**What you have to do**
Search the records for "ready". Copy every line where it appears.

[Information provided Boundary: Start]

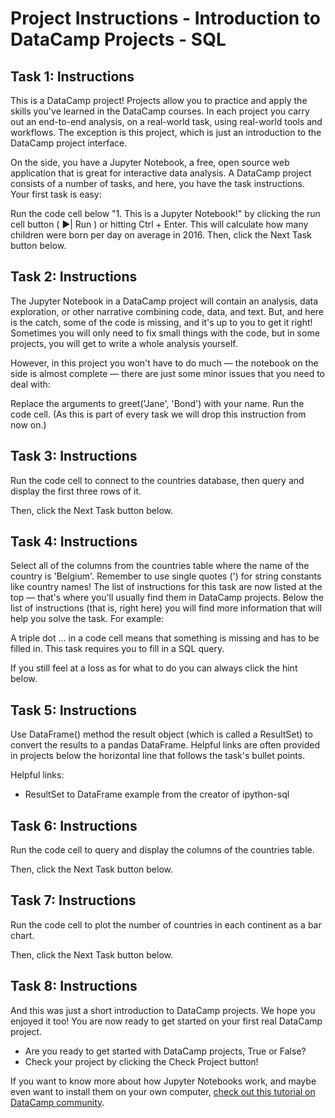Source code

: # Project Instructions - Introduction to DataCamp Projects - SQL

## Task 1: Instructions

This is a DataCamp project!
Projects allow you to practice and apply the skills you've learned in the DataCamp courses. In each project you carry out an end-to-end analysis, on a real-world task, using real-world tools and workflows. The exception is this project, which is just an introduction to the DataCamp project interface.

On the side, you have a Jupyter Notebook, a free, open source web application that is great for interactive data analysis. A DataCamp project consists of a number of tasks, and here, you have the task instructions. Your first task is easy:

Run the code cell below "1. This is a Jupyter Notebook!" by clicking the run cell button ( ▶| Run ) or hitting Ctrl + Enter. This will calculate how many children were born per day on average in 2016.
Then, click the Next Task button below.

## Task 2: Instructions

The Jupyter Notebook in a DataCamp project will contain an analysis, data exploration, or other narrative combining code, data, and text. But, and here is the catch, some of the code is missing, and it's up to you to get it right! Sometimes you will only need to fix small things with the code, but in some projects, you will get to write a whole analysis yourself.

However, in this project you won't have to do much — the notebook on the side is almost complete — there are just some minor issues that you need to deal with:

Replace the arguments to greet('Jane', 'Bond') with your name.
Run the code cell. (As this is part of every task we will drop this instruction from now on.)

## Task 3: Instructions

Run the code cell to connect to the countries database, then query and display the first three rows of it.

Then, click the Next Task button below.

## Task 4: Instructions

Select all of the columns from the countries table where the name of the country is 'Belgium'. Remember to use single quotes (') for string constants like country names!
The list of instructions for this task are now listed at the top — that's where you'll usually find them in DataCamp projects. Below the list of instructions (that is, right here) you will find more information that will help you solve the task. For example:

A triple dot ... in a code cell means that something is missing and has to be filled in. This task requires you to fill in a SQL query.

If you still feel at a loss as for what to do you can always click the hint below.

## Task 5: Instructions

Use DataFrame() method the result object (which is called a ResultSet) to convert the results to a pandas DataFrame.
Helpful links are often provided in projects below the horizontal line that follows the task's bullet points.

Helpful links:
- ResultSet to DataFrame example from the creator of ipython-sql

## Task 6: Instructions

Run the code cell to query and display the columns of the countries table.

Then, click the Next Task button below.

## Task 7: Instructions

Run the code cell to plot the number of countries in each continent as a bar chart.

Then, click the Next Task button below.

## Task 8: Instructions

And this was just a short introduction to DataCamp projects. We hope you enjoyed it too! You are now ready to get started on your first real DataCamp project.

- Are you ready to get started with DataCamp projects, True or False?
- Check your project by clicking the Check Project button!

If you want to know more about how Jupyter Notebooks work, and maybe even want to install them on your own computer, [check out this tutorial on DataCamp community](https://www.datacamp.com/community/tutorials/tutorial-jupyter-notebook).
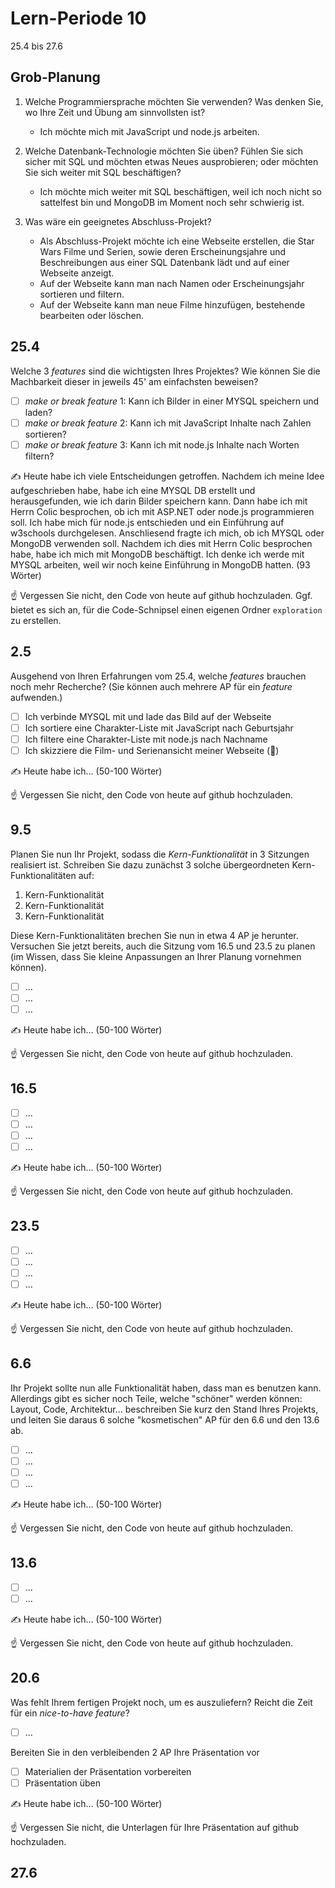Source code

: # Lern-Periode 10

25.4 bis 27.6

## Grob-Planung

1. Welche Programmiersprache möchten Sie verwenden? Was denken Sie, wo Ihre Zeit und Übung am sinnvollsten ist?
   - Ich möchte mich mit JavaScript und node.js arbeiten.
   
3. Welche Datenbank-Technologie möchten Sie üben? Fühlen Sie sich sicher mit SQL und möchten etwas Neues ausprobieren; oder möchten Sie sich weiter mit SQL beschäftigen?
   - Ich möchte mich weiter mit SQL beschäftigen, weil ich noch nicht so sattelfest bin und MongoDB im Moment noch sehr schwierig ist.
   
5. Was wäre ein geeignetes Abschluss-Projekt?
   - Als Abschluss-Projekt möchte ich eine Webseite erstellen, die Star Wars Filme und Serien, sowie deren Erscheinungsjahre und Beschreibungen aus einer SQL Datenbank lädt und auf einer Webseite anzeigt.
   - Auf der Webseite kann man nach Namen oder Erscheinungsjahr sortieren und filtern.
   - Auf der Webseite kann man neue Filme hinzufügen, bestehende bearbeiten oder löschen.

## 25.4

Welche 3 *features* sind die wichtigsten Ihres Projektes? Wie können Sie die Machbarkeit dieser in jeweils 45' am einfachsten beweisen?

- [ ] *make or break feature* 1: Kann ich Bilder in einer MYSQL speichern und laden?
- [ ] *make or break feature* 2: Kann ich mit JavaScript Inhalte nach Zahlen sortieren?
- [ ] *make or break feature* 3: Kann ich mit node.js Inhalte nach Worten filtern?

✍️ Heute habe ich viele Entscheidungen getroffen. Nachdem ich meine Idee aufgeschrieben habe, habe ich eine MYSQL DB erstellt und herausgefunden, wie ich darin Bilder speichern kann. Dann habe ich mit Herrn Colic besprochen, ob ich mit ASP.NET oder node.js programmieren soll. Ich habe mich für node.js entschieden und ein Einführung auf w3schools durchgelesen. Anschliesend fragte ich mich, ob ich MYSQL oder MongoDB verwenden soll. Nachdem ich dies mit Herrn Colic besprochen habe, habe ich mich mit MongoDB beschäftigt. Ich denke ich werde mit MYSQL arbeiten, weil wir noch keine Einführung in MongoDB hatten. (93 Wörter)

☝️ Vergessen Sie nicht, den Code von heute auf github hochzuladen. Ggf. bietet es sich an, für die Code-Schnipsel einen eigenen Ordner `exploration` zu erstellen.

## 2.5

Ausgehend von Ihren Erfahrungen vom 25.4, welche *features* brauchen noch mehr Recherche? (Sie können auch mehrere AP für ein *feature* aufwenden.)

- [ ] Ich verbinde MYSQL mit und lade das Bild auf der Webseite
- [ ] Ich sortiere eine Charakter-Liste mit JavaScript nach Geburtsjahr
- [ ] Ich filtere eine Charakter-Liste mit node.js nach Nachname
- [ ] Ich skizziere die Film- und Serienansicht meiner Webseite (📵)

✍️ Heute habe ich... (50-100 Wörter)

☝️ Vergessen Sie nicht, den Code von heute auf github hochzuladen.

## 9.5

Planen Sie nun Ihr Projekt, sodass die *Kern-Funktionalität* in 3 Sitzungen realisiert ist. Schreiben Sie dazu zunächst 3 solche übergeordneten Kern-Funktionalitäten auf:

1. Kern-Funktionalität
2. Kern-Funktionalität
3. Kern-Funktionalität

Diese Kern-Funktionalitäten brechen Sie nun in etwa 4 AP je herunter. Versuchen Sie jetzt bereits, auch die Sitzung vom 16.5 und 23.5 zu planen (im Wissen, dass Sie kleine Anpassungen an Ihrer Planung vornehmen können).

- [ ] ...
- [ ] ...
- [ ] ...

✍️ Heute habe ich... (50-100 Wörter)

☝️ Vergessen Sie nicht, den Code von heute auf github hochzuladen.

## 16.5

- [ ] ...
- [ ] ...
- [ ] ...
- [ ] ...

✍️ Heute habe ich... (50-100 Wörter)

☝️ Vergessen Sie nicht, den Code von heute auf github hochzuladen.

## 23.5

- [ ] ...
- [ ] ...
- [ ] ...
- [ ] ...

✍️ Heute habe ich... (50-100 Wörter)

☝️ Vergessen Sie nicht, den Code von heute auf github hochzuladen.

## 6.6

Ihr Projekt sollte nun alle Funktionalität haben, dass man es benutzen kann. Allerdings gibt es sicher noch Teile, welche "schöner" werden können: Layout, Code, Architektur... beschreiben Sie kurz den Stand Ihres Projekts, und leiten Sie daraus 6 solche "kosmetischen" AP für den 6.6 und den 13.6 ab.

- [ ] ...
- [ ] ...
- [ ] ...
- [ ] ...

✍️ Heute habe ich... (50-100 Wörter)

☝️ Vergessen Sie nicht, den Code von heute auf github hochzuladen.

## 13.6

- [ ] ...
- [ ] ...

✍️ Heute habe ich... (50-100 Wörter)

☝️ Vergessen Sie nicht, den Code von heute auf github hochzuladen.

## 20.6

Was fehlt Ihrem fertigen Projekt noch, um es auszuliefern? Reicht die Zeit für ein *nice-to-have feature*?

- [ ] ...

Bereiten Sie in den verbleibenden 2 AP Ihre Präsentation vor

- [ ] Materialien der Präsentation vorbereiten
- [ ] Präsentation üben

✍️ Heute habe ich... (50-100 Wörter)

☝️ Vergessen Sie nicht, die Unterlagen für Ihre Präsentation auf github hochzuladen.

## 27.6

[Information provided Boundary: End]

**Problem solution**
And this was just a short introduction to DataCamp projects. We hope you enjoyed it too! You are now ready to get started on your first real DataCamp project.
- Are you ready to get started with DataCamp projects, True or False?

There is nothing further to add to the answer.